From George Henslow   2 December 1865

10 South Crescent | Bedford Sq; | W.C.

Dec 2/65

My dear Sir,

I have been very remiss in not writing to thank you for your last interesting letter;1 but I have been so much engaged since then that I have not had even time to write: in fact I have been engaged in writing a resumé of your deeply interesting paper on tendrils &c. for the “Popular Science Review”, & had only a short time to do it in.—2 It has so greatly interested me that I quite long to see the plants themselves; & therefore I am going to make the request for you to allow me to run down to Bromley & give myself the pleasure of calling on you: I am afraid I must however wait until January,3 as being engaged in my school (of wh. I beg to enclose a Prospectus)4 I cannot get away till then: but if you are at home at that period I would I assure you, esteem it a great favour to be allowed to examine the plants in situ.

Very many thanks for your offer of Sprengel’s work:5 I will see if it is in the Linnæan Library or British Museum   if not perhaps I may be allowed to borrow yours: but I do not like to put you to any inconvenience

I read your note on Medicago lupulina in conjunction with mine on M. sativa &c at the Linnæan (last meeting)6   It seemed to create interest

I should feel very much obliged if you will allow me to keep the printed paper on the Kidney beans 7 & to accept your offer as it will be very useful to me in Botanical teaching; for I am glad to get any illustrations pictures &c. or printed matter, for my “Instructional Herbarium”; originated by my father & now proving invaluable to me: i.e. a Herbarium with the addition of drawings of dissections of some 1 or more plant of every order, with morphological monstrosities Diagrams &c … interspersed for the purpose of teaching Botany in a School or in private lessons, which I am now doing,—having a class every Saturday Evening; as well as in my own school.—8

Have you ever examined Crocus to see if it requires intercrossing; I have often suspected it, & mean—as far as I can in London—to try a few experiments this spring.
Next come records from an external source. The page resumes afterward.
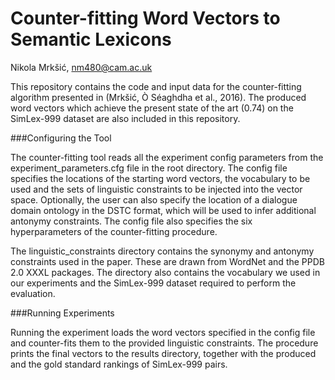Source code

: # Counter-fitting Word Vectors to Semantic Lexicons
Nikola Mrkšić, nm480@cam.ac.uk

This repository contains the code and input data for the counter-fitting algorithm presented in (Mrkšić, Ò Séaghdha et al., 2016). The produced word vectors which achieve the present state of the art (0.74) on the SimLex-999 dataset are also included in this repository. 


###Configuring the Tool

The counter-fitting tool reads all the experiment config parameters from the experiment_parameters.cfg file in the root directory. The config file specifies the locations of the starting word vectors, the vocabulary to be used and the sets of linguistic constraints to be injected into the vector space. Optionally, the user can also specify the location of a dialogue domain ontology in the DSTC format, which will be used to infer additional antonymy constraints. The config file also specifies the six hyperparameters of the counter-fitting procedure. 

The linguistic_constraints directory contains the synonymy and antonymy constraints used in the paper. These are drawn from WordNet and the PPDB 2.0 XXXL packages. The directory also contains the vocabulary we used in our experiments and the SimLex-999 dataset required to perform the evaluation. 


###Running Experiments

Running the experiment loads the word vectors specified in the config file and counter-fits them to the provided linguistic constraints. The procedure prints the final vectors to the results directory, together with the produced and the gold standard rankings of SimLex-999 pairs.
The method pursued by bees is admirably adapted for the purpose which only requires proving.9

Hoping you are in better health, | Believe me | Dear Sir, | Yours very Sincerely | Geo. Henslow

Footnotes

CD’s letter to Henslow has not been found.
Henslow’s summary of ‘Climbing plants’ appeared in the January 1866 issue of Popular Science Review, pp. 55–65.
According to Emma Darwin’s diary (DAR 242), George Henslow did not visit Down until 2 April 1866.
Henslow was headmaster of the Grammar School, Store Street, London (Alum. Cantab.). The prospectus has not been found in the Darwin Archive–CUL.
CD had sent Henslow his paper ‘On the agency of bees in the fertilization of papilionaceous flowers, and on the crossing of kidney beans’. See letters from George Henslow, 1 November 1865 and n. 9, and 6 November 1865.
George Henslow’s father, John Stevens Henslow, had actively promoted the use of drawings and diagrams, in conjunction with herbaria, in the teaching of botany (see Russell-Gebbett 1977, pp. 42–66, and Walters and Stow 2001, pp. 62, 240–2). Copies of his teaching materials, developed for school-children at Hitcham, Suffolk, where he was rector, were specially commissioned by the Department of Science and Art and exhibited in the South Kensington Museum. He also wrote a pamphlet on the use of illustrations for elementary instruction in botany (J. S. Henslow 1858). George Henslow had assisted his father in teaching in Hitcham, and was called upon in 1864 by Rugby school to prepare herbaria and diagrams for a new botany course, the syllabus of which was designed by Joseph Dalton Hooker (see Russell-Gebbett 1977, p. 67). On the use of illustrations in botanical education in early Victorian Britain, see A. Secord 2002.
No record that CD experimented with Crocus has been found; however, in a letter to the plant hybridiser William Herbert, 26 June 1839 (Correspondence vol. 2), CD stated his belief in the necessity of occasional intercrossing between individuals, and asked whether insects, ‘by using force with their jaws’, could carry pollen from one Crocus flower to another of the same species. George Henslow had expressed interest in the floral mechanisms that favoured intercrossing in the Leguminosae, noting that Crocus afforded an example of cross-pollination by means of bees (see letter from George Henslow, 1 November 1865 and nn. 6 and 8). No record has been found of the results of experiments by Henslow on Crocus.

Bibliography

Alum. Cantab.: Alumni Cantabrigienses. A biographical list of all known students, graduates and holders of office at the University of Cambridge, from the earliest times to 1900. Compiled by John Venn and J. A. Venn. 10 vols. Cambridge: Cambridge University Press. 1922–54.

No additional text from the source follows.